From a design perspective they offer what seems like a nice UI with widgets and graphs, tabs, basic forms, printing, access to Excel, CSV, RSS Feeds, etc all built in. The Entity Designer lets you define the information you are managing in the application. Entities can be grouped for management and each has relations and an edit screen. Designing the screen, as usual in PaaS, defines the entity. Fields can be grouped into sub-tabs and repeating groups of fields are supported. You can define multiple screens & tabs for an entity. A Navigation Designer allows you to define the structure of the user navigation in an application and the Reporting Designer does exactly what you would expect.
From the business rules perspective they have made some good progress. All pieces of business logic in the system are identified as business rules. Each is associated with an entity defined in the system for management. Rules can also be linked to events (such as saves or updates to the entity) or to explicit service calls. Each rule can be as simple as a single If.. Then rule or a long procedural script. The logic is easy to specify with a nice point and click interface, easy access to the data involved etc. Rules can invoke other rules within looping constructs or in a simple sequence and the invoked rules have direct access to the data available within the calling rule.

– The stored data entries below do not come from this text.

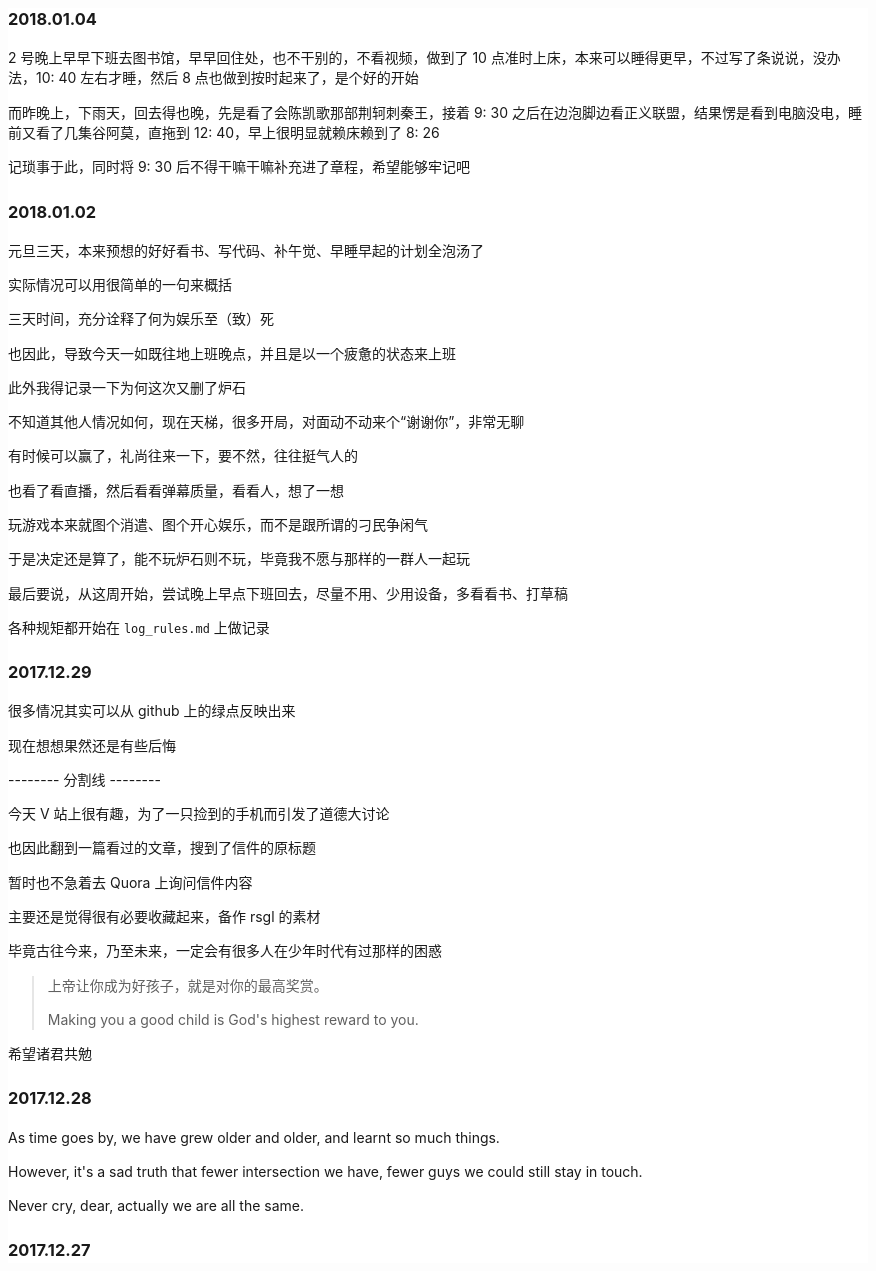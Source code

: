 
### 2018.01.04

<p>2 号晚上早早下班去图书馆，早早回住处，也不干别的，不看视频，做到了 10 点准时上床，本来可以睡得更早，不过写了条说说，没办法，10: 40 左右才睡，然后 8 点也做到按时起来了，是个好的开始</p>
<p>而昨晚上，下雨天，回去得也晚，先是看了会陈凯歌那部荆轲刺秦王，接着 9: 30 之后在边泡脚边看正义联盟，结果愣是看到电脑没电，睡前又看了几集谷阿莫，直拖到 12: 40，早上很明显就赖床赖到了 8: 26</p>
<p>记琐事于此，同时将 9: 30 后不得干嘛干嘛补充进了章程，希望能够牢记吧</p>


### 2018.01.02

<p>元旦三天，本来预想的好好看书、写代码、补午觉、早睡早起的计划全泡汤了</p>
<p>实际情况可以用很简单的一句来概括</p>
<p>三天时间，充分诠释了何为娱乐至（致）死</p>
<p>也因此，导致今天一如既往地上班晚点，并且是以一个疲惫的状态来上班</p>
<p>此外我得记录一下为何这次又删了炉石</p>
<p>不知道其他人情况如何，现在天梯，很多开局，对面动不动来个“谢谢你”，非常无聊</p>
<p>有时候可以赢了，礼尚往来一下，要不然，往往挺气人的</p>
<p>也看了看直播，然后看看弹幕质量，看看人，想了一想</p>
<p>玩游戏本来就图个消遣、图个开心娱乐，而不是跟所谓的刁民争闲气</p>
<p>于是决定还是算了，能不玩炉石则不玩，毕竟我不愿与那样的一群人一起玩</p>
<p>最后要说，从这周开始，尝试晚上早点下班回去，尽量不用、少用设备，多看看书、打草稿</p>
<p>各种规矩都开始在 <code>log_rules.md</code> 上做记录</p>


### 2017.12.29

<p>很多情况其实可以从 github 上的绿点反映出来</p>
<p></p>
<p>现在想想果然还是有些后悔</p>
<p>-------- 分割线 --------</p>
<p>今天 V 站上很有趣，为了一只捡到的手机而引发了道德大讨论</p>
<p>也因此翻到一篇看过的文章，搜到了信件的原标题</p>
<p>暂时也不急着去 Quora 上询问信件内容</p>
<p>主要还是觉得很有必要收藏起来，备作 rsgl 的素材</p>
<p>毕竟古往今来，乃至未来，一定会有很多人在少年时代有过那样的困惑</p>
<blockquote>
<p>上帝让你成为好孩子，就是对你的最高奖赏。</p>
<p>Making you a good child is God's highest reward to you.</p>
</blockquote>
<p>希望诸君共勉</p>


### 2017.12.28

<p>As time goes by, we have grew older and older, and learnt so much things.</p>
<p>However, it's a sad truth that fewer intersection we have, fewer guys we could still stay in touch.</p>
<p>Never cry, dear, actually we are all the same.</p>


### 2017.12.27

While Wolf does not offer a “true” business rules management environment, what they have actually let’s you get pretty close:
- You can write lots of simple rules
- You can group and manage these rules using the entities (all claims rules, for instance, could be associated with the claims entity)
- You could write a rule for each ruleset or group of rules that invoked the rules in that ruleset in order
- You could write a rule for each decision that simply invoked all the rulesets involved in that decision
- Rules and rule sets can be reused across multiple decisions in this way
For instance, one could write a set of business rules to validate a claim. You could then write an additional rule representing the ruleset “Validate Claim” and another for the decision “Approve Claim”. The Approve Claim rule can be triggered from a user action (so that the user could decide when to call it in the UI) and can then call Validate Claim before executing the rules / rule sets for approving the claim. Because rules can be exposed as services, the Validate Claim and Approve Claim rules could be exposed as Decision Services for use elsewhere in your system.
Obviously this only supports sequential execution and there is no support for decision tables or trees or other higher level rule representations, so it’s not perfect. But, for a PaaS solution, this is a pretty good start. You COULD just use it to write code like any other PaaS but you could also use it with a decision management mindset, which is cool.
Analytics in Wolf is focused on reporting and dashboards rather than decisioning so there is no support today for data mining or predictive analytics. You would need to take the data out and into a cloud-based data mining solution like Data Applied or Clario
It will be interesting to see where Wolf take their rules capability in the coming months.